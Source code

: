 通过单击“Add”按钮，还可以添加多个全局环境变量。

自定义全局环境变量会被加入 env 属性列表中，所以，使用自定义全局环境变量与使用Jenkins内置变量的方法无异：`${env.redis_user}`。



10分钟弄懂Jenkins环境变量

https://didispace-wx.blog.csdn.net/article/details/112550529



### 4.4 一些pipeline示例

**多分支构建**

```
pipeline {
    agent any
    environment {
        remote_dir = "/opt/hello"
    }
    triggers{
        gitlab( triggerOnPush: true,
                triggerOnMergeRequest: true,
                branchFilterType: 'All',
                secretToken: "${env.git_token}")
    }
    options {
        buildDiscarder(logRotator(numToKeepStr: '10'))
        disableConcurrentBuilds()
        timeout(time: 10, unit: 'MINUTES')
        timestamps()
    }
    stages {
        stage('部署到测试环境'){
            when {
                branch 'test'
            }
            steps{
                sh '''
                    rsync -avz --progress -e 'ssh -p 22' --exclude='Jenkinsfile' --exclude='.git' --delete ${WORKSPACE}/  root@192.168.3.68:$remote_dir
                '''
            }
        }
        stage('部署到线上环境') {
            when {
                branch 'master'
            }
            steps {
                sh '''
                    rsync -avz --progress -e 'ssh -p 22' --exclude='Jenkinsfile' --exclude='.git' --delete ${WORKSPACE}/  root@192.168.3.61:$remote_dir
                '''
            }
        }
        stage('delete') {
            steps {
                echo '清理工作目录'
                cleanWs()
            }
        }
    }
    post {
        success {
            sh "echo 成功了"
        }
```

* * *

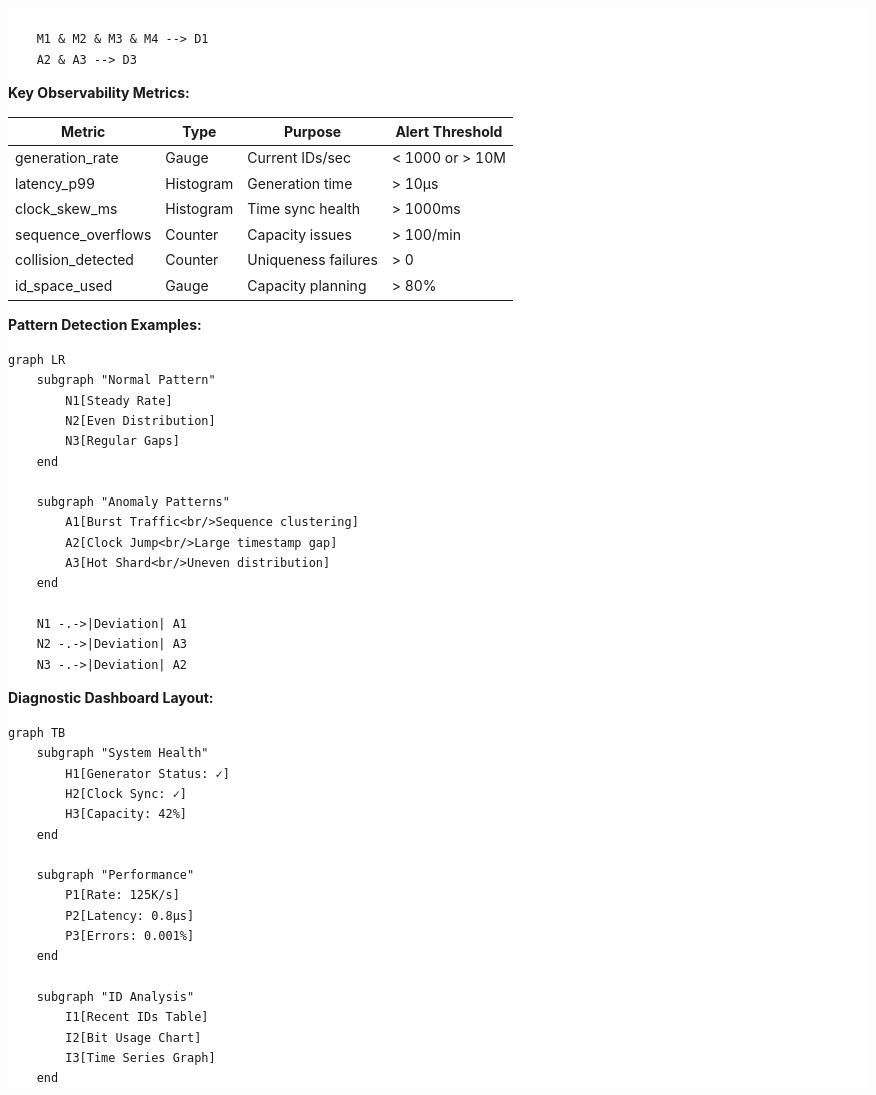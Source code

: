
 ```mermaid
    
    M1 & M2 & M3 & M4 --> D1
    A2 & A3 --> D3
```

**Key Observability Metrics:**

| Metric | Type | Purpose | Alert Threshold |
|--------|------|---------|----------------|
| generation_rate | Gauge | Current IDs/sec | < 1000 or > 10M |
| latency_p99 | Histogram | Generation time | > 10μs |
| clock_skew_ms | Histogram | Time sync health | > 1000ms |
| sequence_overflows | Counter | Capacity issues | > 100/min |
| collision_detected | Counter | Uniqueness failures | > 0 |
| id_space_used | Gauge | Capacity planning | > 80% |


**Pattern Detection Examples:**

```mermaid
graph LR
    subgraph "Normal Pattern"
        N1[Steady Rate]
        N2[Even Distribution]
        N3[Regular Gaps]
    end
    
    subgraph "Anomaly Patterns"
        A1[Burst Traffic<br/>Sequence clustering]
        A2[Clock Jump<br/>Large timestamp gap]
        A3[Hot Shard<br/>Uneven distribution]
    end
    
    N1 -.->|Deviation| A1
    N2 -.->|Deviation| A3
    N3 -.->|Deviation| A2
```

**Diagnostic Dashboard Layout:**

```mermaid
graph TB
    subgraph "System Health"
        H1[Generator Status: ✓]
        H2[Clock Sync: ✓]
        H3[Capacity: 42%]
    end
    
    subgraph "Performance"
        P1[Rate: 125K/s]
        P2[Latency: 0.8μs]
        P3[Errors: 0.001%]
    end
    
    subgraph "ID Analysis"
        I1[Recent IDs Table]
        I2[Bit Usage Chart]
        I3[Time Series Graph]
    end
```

◆ **WHAT THE TASK ASKS**
Across the listing above, in how many lines does the string "Gauge" occur? Give the number only.

◆ **REPLY**
2